Their top eight games for completed passes were all in 2023/24 and the top
thirteen Leeds games for pass accuracy were also all from last season (outside
of 2023/24, Leeds’ best game for passing accuracy was against Derby in July
2020, 87.8%, a game in which most of the team were hungover from celebrating
promotion).
Leeds also had two of the league’s most accurate passers in
the team — of players to attempt 1,000 passes, Glen Kamara ranked fourth
(92.7%) and Ilia Gruev ranked fifth (92.6%) for accuracy of their passing.
Kamara has departed this summer for Rennes but Joe Rothwell, who has arrived on
loan from Bournemouth, completed 92% of his passes in the Championship last
season. At least in that department, the numbers match up.
Looking ahead to 2024/25
Mateo Joseph’s form in pre-season should earn him the spot
as Leeds’ main striker for 2024/25, despite having never previously started a
league game for the club. His two-goal performance against Chelsea in the FA
Cup in February showed a glimpse of what he might offer as a more regular
feature in the starting XI, as did his goal away at Watford less than a minute
after his introduction from the bench.
If not Joseph then Patrick Bamford, who scored nine goals in
twenty appearances from New Year’s Day onwards last season, is still an option
— in his sixteen starts last season, Leeds lost just once. Joel Piroe’s
fourteen goals were the most by a Leeds player in their debut season since
Luciano Becchio scored nineteen in 2008/09, and while there are arguments about
where he best fits into the formation and style, his Championship pedigree
cannot be doubted — he’s the leading scorer in the competition since the
2021/22 season, with 55 goals.
New signing Jayden Bogle has inherited Luke Ayling’s number
two shirt. In his one full (40+ appearances) Championship season to date in
2018/19 for Derby, Bogle was the most creative full-back in the division in
open play, creating a league-high 53 chances and assisting nine goals. He will
offer a different option to Archie Gray, who spent the vast majority of last
season at right-back but ultimately was playing out of position (by way of
comparison, Gray created seventeen chances last season and assisted two goals).
There are the returning players who will have a point to
prove — Max Wöber spent last season on loan in the Bundesliga and comes into
this season fresh from playing three games at EURO 2024 for Austria (and
scoring one own-goal).
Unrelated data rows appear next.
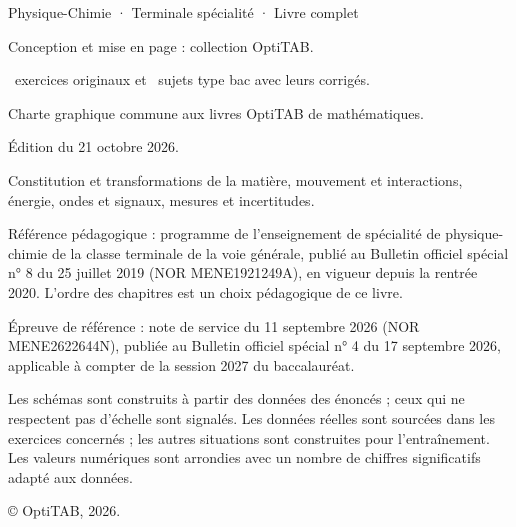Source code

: \thispagestyle{empty}
\vspace*{\fill}
\begin{minipage}{128mm}
\fontsize{9}{13}\selectfont\color{otMuted}
{\otSemi\color{otInk}Physique-Chimie · Terminale spécialité · Livre complet}\par
\vspace{3mm}
Conception et mise en page : collection OptiTAB.\par
\otNbExosTotal\ exercices originaux et \otNbSujetsLettres\ sujets type bac avec leurs corrigés.\par
Charte graphique commune aux livres OptiTAB de mathématiques.\par
\vspace{5mm}
Édition du 21 octobre 2026.\par
Constitution et transformations de la matière, mouvement et interactions,
énergie, ondes et signaux, mesures et incertitudes.\par
\vspace{5mm}
Référence pédagogique : programme de l'enseignement de spécialité de physique-chimie
de la classe terminale de la voie générale, publié au Bulletin officiel spécial n° 8
du 25 juillet 2019 (NOR MENE1921249A), en vigueur depuis la rentrée 2020.
L'ordre des chapitres est un choix pédagogique de ce livre.\par
\vspace{2mm}
Épreuve de référence : note de service du 11 septembre 2026 (NOR MENE2622644N),
publiée au Bulletin officiel spécial n° 4 du 17 septembre 2026, applicable
à compter de la session 2027 du baccalauréat.\par
\vspace{5mm}
Les schémas sont construits à partir des données des énoncés ; ceux qui ne
respectent pas d'échelle sont signalés. Les données réelles sont sourcées dans
les exercices concernés ; les autres situations sont construites pour l'entraînement.
Les valeurs numériques sont arrondies avec un nombre de chiffres significatifs adapté aux données.\par
\vspace{5mm}
© OptiTAB, 2026.\par
\otSite
\end{minipage}
\clearpage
Brenden Aaronson also spent 2023/24 in the Bundesliga,
at Union Berlin, enduring a tough start, but in April and May only eight
players created more chances in open play than he did and only one player
completed more dribbles.
In our relegation from the Premier League, only Jack
Harrison created more chances for Leeds than Aaronson — if he can produce
similar numbers and play regularly in the Championship, I would expect him to
be among the league’s most creative players, especially after seeing his
impressive assist for Ilia Gruev in pre-season against Hannover.